[Items from a data source]
☆ ☆ ☆
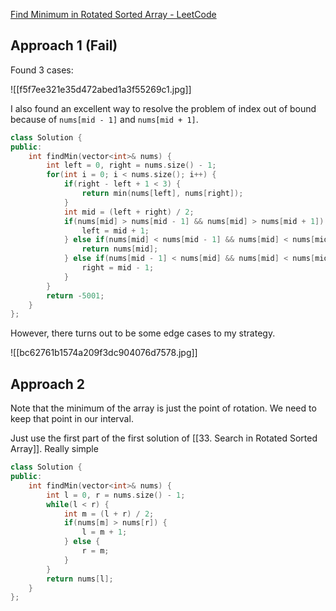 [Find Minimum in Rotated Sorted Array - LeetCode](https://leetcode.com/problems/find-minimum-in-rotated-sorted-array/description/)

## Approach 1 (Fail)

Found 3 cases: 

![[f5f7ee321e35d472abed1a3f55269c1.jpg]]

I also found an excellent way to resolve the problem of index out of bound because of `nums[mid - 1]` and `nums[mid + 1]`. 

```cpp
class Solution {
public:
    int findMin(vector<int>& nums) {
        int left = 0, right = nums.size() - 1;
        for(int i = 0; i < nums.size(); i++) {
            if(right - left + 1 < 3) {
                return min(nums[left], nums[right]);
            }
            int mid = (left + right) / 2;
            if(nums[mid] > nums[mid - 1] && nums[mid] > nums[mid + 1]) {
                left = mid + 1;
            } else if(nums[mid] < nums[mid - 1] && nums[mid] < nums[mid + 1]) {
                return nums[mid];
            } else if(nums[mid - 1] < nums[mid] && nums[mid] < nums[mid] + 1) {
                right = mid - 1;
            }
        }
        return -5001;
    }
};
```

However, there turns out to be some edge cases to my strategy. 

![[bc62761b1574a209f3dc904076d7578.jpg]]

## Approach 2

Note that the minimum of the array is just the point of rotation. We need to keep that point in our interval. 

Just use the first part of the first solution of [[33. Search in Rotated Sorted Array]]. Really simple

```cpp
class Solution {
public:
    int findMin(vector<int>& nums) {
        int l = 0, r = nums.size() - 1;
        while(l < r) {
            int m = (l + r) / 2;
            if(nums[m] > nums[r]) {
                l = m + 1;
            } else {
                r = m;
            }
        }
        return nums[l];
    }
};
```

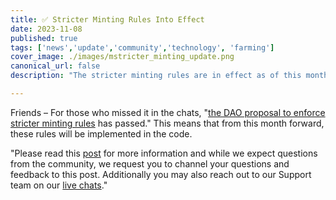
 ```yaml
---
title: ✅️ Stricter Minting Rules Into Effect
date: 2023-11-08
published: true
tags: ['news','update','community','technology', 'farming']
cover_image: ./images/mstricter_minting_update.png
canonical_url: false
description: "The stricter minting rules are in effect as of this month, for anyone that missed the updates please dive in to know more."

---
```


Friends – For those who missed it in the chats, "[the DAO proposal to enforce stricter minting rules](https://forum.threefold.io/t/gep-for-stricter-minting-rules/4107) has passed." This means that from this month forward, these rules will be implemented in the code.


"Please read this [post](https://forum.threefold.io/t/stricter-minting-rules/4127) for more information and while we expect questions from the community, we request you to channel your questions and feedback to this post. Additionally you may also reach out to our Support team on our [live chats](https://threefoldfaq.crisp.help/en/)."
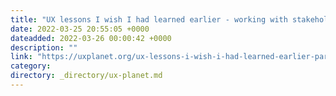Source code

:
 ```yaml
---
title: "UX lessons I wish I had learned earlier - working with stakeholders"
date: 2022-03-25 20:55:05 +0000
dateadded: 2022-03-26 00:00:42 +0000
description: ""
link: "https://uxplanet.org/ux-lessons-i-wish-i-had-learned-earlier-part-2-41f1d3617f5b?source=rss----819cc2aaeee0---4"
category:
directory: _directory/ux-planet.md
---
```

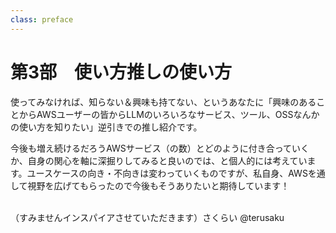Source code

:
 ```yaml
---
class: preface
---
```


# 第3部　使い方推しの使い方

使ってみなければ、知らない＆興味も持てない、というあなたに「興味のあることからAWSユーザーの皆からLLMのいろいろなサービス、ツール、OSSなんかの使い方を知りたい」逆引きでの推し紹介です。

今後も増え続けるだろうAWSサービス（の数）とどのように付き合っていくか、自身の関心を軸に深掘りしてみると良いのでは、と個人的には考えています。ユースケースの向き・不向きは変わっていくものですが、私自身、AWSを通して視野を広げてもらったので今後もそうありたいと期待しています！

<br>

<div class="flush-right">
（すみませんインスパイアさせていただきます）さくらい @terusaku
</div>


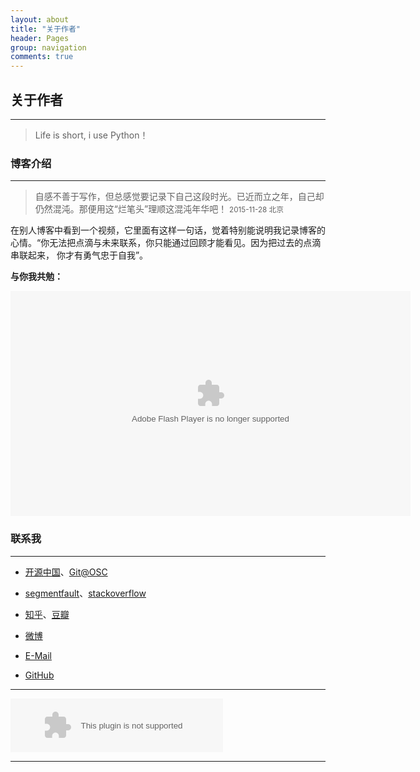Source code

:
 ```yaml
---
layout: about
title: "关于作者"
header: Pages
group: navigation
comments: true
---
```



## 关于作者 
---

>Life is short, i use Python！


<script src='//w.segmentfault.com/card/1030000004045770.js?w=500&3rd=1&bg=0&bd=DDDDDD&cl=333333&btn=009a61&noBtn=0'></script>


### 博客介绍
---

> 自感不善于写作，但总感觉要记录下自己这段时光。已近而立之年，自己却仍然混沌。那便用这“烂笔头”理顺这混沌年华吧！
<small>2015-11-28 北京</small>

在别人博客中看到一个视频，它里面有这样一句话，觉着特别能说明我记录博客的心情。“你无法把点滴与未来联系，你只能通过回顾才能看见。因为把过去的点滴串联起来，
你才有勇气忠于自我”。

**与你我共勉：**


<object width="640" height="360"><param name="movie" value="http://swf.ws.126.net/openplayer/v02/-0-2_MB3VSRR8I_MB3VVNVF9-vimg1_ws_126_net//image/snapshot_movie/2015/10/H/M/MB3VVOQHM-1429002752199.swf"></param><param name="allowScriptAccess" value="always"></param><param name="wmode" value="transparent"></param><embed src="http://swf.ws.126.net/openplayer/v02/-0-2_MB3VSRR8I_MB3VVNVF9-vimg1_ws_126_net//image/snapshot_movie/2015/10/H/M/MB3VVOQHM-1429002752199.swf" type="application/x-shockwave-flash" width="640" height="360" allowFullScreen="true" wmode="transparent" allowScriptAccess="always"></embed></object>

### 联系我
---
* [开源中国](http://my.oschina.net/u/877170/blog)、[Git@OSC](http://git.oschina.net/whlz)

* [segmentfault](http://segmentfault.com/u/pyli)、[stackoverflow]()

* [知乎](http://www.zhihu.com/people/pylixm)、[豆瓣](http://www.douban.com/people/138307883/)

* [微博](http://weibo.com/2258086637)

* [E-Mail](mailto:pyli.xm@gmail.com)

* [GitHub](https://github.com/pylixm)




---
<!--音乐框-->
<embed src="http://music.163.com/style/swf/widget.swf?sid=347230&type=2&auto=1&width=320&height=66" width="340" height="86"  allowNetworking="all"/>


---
☆ ☆ ☆
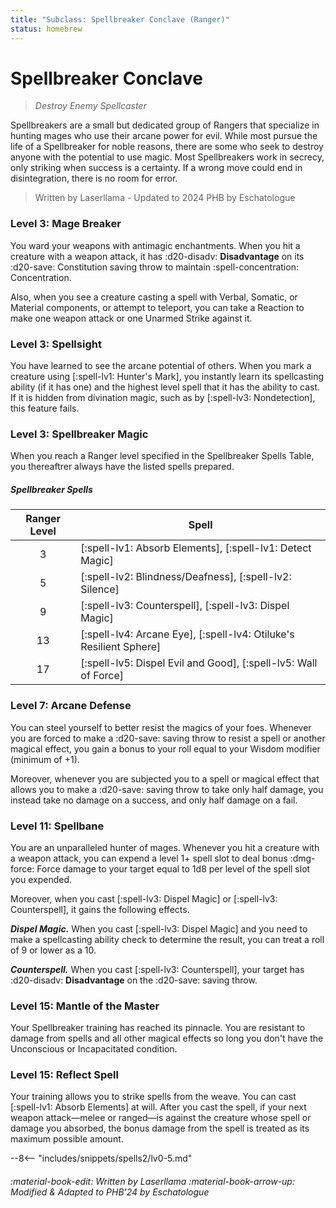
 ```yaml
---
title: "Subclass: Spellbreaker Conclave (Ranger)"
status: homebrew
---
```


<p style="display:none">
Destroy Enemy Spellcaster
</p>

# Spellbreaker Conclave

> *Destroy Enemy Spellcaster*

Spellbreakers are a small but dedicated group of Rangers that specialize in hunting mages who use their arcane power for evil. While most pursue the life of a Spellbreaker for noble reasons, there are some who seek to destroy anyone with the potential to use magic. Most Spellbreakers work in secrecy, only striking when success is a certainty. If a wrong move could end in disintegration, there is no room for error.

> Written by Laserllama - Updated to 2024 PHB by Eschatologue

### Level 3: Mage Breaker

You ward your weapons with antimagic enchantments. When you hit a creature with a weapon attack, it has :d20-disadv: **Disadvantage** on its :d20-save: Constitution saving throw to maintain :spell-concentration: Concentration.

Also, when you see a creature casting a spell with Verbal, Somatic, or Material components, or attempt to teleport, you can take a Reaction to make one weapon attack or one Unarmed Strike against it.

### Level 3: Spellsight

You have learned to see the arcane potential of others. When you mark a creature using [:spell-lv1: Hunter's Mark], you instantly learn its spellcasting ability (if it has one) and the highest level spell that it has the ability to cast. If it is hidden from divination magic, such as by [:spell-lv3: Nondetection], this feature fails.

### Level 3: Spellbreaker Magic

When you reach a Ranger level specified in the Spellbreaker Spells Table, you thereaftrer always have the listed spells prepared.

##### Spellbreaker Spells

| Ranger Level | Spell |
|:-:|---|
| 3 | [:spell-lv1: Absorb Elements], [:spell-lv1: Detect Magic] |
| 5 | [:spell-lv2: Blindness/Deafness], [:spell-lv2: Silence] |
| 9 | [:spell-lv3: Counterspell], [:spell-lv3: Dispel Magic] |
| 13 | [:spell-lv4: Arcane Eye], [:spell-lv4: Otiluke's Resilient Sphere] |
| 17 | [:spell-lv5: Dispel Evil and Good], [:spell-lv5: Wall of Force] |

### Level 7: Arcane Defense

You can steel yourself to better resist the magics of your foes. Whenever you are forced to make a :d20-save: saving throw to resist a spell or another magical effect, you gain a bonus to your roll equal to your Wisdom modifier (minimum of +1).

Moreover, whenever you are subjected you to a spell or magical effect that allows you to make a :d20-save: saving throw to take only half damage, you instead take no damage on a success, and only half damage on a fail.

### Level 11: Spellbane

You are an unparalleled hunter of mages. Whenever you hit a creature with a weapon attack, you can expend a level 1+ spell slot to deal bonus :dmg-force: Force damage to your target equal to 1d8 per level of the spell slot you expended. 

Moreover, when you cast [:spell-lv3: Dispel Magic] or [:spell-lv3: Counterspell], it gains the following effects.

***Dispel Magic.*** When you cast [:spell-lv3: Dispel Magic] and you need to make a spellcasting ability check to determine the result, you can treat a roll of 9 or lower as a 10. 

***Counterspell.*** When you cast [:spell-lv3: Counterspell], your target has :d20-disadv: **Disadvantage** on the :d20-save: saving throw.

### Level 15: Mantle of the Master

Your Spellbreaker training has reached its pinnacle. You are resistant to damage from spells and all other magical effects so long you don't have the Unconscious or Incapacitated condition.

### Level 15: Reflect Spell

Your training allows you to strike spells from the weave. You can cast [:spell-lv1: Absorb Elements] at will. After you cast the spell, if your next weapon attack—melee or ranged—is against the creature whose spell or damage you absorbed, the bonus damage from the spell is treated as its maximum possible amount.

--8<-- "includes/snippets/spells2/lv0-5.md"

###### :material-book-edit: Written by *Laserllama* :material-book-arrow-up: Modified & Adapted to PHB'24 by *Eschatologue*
☆ ☆ ☆
● **What is being asked**: Find each line in the records holding the string "community" and show it.

● **Written answer**:
tags: ['news','update','community','technology', 'farming']
"Please read this [post](https://forum.threefold.io/t/stricter-minting-rules/4127) for more information and while we expect questions from the community, we request you to channel your questions and feedback to this post. Additionally you may also reach out to our Support team on our [live chats](https://threefoldfaq.crisp.help/en/)."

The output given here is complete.